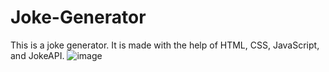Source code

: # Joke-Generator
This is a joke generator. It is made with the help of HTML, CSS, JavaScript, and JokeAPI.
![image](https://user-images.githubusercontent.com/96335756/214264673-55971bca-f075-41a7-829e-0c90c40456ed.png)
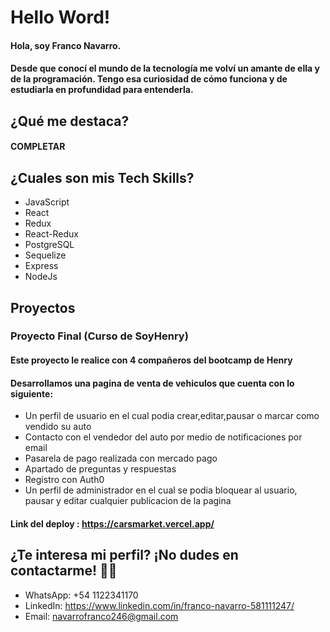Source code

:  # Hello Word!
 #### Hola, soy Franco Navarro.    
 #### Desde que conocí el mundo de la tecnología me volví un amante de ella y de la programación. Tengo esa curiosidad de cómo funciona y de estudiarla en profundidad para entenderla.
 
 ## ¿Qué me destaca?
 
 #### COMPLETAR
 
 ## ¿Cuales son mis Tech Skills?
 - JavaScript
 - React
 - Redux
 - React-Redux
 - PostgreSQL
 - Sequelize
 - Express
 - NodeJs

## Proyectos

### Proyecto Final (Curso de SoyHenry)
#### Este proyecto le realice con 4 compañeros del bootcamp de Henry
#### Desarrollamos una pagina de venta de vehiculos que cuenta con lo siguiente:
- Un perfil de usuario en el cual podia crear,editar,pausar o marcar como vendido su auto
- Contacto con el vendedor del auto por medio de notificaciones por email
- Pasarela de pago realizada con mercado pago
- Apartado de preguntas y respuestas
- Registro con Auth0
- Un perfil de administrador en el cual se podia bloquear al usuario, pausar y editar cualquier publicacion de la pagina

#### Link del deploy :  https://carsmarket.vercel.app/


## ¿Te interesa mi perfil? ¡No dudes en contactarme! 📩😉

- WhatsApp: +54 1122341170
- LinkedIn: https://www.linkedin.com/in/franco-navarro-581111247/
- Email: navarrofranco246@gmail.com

++++++++

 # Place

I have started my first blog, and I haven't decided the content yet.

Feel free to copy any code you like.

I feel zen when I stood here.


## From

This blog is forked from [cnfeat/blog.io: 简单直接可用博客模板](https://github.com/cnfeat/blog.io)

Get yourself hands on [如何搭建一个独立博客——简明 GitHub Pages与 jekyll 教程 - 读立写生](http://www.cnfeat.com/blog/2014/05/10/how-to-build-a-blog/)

++++++++

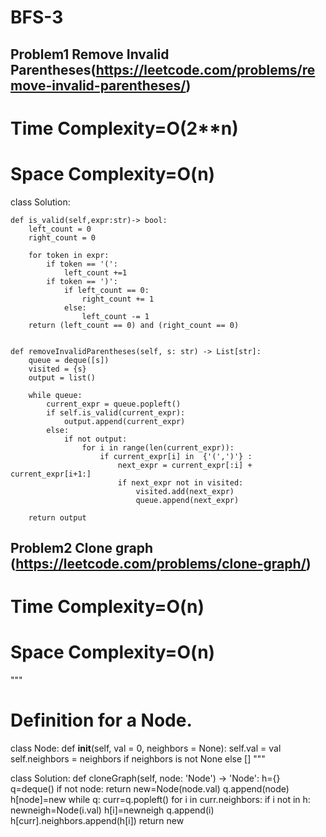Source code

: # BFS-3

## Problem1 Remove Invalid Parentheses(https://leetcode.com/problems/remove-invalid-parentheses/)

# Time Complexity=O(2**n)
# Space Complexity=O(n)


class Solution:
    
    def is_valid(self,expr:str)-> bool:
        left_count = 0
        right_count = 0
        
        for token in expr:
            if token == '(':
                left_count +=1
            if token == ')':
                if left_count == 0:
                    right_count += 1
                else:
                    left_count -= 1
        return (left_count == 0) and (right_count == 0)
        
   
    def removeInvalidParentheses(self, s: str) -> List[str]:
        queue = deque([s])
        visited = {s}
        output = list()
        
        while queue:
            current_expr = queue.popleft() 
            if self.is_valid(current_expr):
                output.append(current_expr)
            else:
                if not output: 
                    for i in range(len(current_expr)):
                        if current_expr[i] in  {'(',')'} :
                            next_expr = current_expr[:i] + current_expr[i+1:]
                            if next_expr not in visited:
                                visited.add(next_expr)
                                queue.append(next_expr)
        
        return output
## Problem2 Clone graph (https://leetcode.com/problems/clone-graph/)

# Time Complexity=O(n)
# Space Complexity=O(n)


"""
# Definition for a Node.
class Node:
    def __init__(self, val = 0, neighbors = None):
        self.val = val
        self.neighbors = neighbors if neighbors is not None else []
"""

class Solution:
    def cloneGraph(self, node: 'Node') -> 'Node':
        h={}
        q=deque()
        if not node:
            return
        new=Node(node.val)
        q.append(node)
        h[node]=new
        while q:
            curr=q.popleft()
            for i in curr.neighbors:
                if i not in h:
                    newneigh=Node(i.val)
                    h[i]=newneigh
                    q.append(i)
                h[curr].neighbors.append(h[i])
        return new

++++++++

Exercise directions
For an answer, give a copy of every line in the listing that holds the word "JavaScript".

Response to this task
This is a joke generator. It is made with the help of HTML, CSS, JavaScript, and JokeAPI.
 - JavaScript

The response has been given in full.